▸ Your task
Return the records from the first line through the line containing "Android powers hundreds", and leave out the pictures.

□ □ □ □ □ □ □

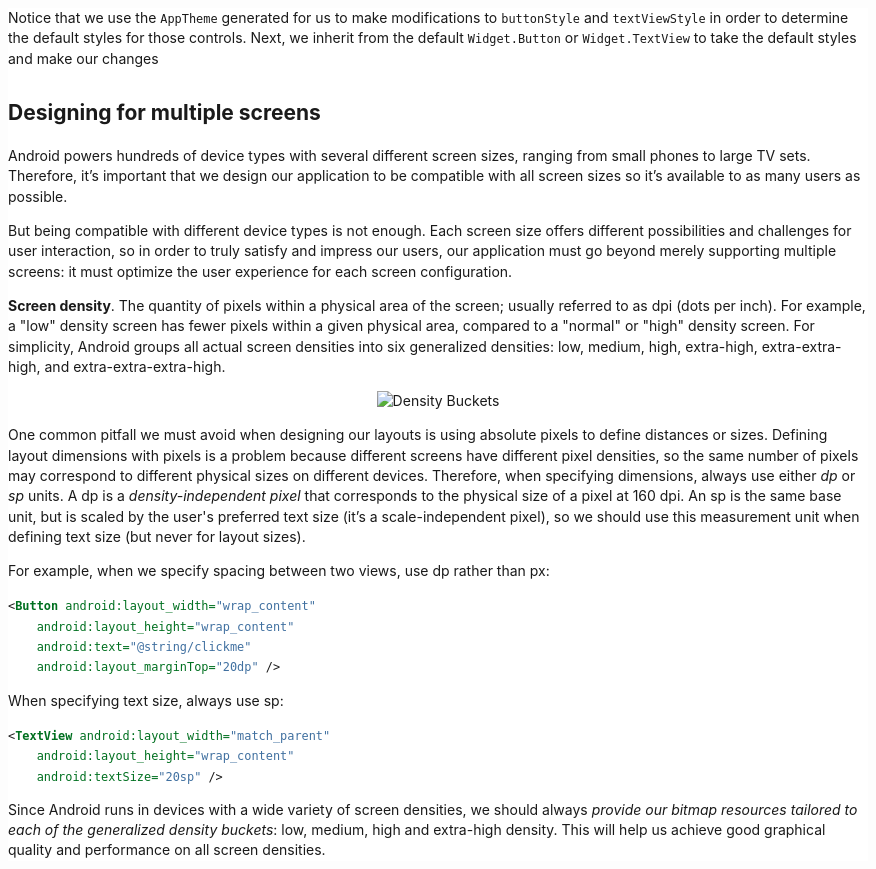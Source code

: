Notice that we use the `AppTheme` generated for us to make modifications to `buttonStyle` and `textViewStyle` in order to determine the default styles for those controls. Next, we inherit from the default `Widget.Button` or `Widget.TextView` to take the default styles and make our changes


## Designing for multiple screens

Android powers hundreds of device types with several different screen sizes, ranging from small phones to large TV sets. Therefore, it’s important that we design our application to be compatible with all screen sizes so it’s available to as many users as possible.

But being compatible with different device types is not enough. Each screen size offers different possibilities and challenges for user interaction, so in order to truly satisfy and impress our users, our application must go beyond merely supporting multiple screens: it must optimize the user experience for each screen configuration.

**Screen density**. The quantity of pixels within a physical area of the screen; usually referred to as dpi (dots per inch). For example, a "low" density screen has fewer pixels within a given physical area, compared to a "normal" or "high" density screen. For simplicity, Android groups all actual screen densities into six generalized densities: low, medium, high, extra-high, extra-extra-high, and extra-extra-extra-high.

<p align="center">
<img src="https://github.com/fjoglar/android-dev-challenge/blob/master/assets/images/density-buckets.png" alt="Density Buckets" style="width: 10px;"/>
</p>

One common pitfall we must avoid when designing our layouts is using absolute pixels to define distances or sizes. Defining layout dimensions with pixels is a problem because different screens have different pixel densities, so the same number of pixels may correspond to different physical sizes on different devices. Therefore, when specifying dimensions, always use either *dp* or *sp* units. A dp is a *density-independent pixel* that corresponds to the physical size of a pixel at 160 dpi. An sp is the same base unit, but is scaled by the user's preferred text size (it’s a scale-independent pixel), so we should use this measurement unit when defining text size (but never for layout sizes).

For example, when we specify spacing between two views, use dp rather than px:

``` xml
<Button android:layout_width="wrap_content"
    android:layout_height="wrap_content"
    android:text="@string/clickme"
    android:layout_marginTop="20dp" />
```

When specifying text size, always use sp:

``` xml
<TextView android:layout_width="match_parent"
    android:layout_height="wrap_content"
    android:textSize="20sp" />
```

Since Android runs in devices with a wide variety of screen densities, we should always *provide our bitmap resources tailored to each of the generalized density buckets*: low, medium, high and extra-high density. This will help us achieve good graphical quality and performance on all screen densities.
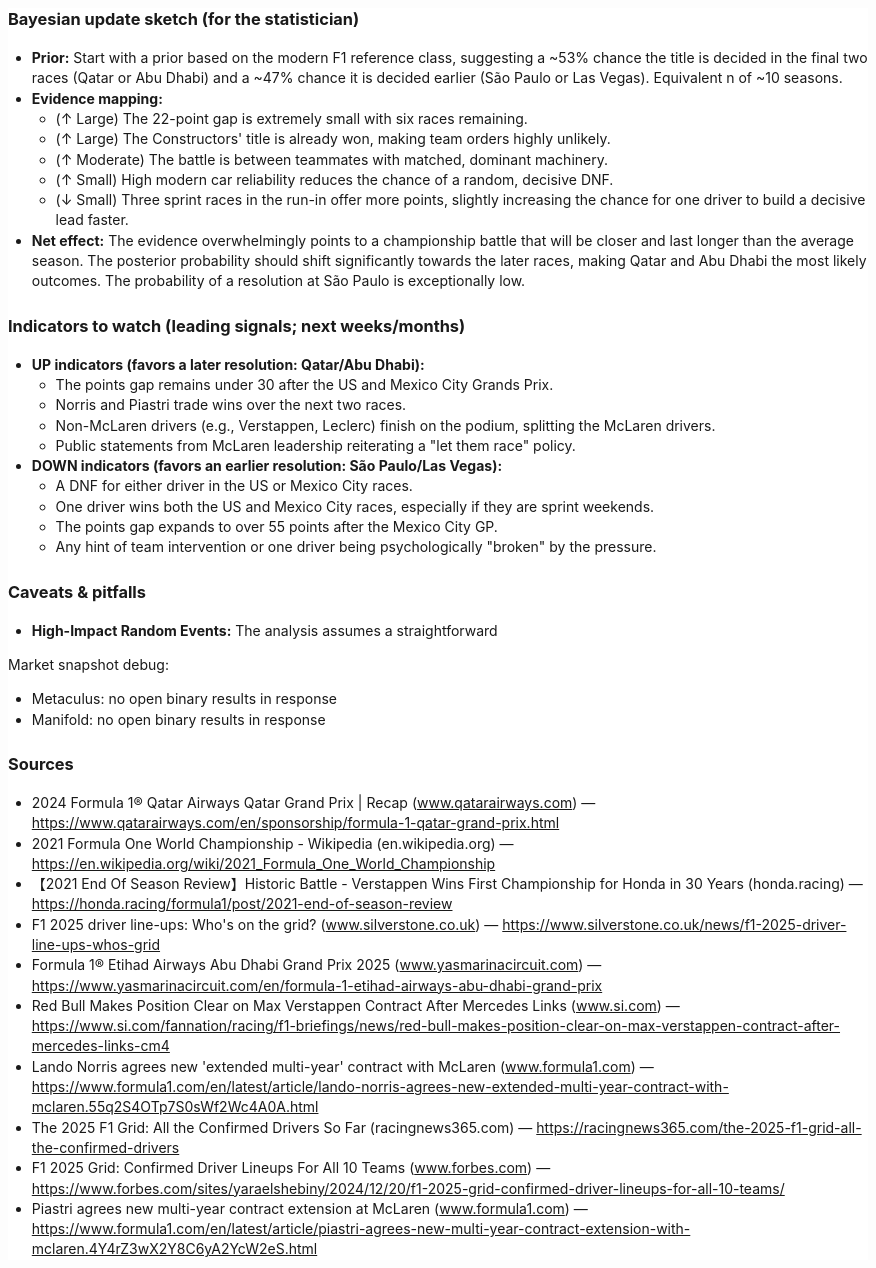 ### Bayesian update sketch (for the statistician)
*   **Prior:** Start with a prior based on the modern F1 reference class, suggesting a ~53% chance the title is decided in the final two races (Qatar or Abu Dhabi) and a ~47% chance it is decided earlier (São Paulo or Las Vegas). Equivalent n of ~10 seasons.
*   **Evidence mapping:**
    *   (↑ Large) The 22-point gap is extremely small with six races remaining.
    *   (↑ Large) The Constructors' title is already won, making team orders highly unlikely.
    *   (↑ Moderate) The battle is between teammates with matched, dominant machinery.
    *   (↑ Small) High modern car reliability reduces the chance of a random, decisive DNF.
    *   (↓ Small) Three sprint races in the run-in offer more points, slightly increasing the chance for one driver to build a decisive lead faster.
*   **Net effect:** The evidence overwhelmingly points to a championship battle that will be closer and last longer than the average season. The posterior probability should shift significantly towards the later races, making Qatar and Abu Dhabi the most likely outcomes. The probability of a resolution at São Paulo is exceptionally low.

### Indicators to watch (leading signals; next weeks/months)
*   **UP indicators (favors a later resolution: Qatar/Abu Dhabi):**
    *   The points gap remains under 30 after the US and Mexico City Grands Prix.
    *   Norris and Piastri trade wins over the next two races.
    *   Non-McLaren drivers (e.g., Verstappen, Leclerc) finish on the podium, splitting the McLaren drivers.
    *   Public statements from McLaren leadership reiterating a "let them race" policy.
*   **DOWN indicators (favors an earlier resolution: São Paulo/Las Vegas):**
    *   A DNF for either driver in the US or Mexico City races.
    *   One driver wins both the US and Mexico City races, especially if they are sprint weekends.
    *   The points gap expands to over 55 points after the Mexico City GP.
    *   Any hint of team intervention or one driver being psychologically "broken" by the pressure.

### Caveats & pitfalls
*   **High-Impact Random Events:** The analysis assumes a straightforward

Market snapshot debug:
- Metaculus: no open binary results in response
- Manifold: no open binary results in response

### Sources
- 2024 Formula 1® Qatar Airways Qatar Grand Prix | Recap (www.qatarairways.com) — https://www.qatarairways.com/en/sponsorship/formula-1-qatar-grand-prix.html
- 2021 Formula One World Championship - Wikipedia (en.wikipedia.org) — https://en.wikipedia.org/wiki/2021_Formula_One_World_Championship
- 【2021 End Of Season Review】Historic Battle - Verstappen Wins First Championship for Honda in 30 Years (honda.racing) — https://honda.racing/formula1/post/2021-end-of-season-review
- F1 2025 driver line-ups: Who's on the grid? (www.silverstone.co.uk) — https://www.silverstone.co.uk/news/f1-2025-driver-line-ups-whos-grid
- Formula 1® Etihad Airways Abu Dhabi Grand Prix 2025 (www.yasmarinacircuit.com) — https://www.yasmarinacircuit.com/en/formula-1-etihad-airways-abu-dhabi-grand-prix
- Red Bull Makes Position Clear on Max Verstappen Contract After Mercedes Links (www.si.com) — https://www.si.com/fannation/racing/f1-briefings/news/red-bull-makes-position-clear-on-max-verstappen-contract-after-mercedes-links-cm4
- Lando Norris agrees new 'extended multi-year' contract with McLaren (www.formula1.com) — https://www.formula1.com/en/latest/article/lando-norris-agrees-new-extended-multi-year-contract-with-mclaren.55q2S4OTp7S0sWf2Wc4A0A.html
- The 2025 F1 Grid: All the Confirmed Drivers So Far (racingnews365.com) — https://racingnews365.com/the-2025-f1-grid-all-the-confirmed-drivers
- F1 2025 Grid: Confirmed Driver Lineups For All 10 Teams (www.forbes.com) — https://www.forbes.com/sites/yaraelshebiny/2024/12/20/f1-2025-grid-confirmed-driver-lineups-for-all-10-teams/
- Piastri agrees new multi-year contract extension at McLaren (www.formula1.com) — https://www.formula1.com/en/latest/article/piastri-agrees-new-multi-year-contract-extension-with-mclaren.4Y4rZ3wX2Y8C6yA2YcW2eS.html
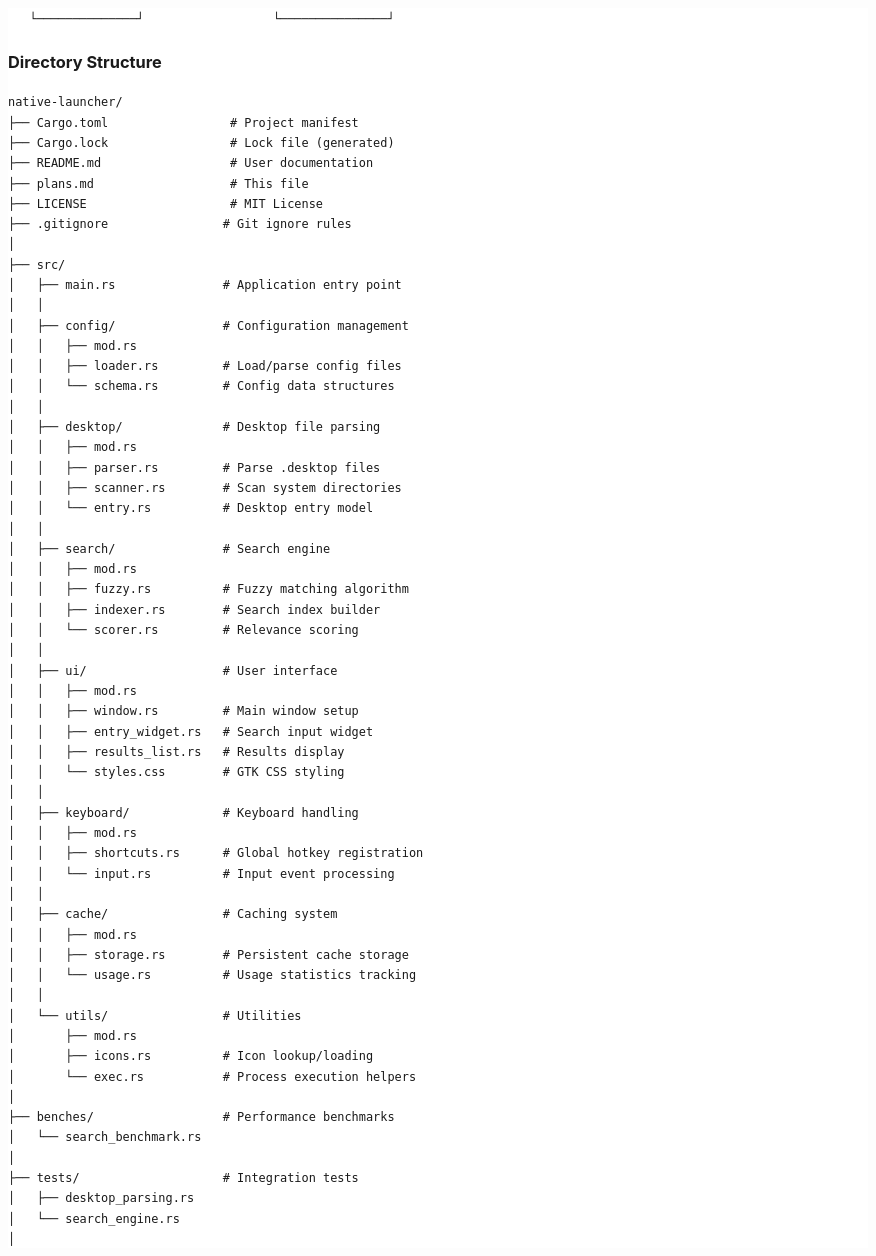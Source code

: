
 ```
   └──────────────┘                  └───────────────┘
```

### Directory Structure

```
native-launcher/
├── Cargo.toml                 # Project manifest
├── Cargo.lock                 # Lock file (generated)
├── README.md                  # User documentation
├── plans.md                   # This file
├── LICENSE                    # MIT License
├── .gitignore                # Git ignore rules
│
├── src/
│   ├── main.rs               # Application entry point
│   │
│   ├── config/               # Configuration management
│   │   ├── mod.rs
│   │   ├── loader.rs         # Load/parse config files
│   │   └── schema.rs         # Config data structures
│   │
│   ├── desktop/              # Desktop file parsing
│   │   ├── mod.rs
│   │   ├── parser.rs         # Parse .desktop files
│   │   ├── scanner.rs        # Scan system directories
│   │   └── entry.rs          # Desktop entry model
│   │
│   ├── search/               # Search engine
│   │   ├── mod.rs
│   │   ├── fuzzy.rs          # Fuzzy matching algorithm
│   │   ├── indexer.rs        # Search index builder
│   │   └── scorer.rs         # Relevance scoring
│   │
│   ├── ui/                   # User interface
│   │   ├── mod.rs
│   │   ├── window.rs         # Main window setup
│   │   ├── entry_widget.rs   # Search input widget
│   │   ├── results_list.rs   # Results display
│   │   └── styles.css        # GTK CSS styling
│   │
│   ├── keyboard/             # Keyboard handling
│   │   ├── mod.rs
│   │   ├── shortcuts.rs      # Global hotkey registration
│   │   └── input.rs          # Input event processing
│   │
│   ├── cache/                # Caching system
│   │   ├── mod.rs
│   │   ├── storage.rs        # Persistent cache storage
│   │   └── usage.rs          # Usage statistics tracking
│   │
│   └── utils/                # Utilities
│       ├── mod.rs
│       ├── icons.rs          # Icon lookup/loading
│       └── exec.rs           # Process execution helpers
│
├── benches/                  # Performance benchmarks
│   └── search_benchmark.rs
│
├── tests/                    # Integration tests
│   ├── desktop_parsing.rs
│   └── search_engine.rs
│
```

□ □ □ □ □ □ □

▸ Answer below
Source code

:Notice that we use the `AppTheme` generated for us to make modifications to `buttonStyle` and `textViewStyle` in order to determine the default styles for those controls. Next, we inherit from the default `Widget.Button` or `Widget.TextView` to take the default styles and make our changes


## Designing for multiple screens

Android powers hundreds of device types with several different screen sizes, ranging from small phones to large TV sets. Therefore, it’s important that we design our application to be compatible with all screen sizes so it’s available to as many users as possible.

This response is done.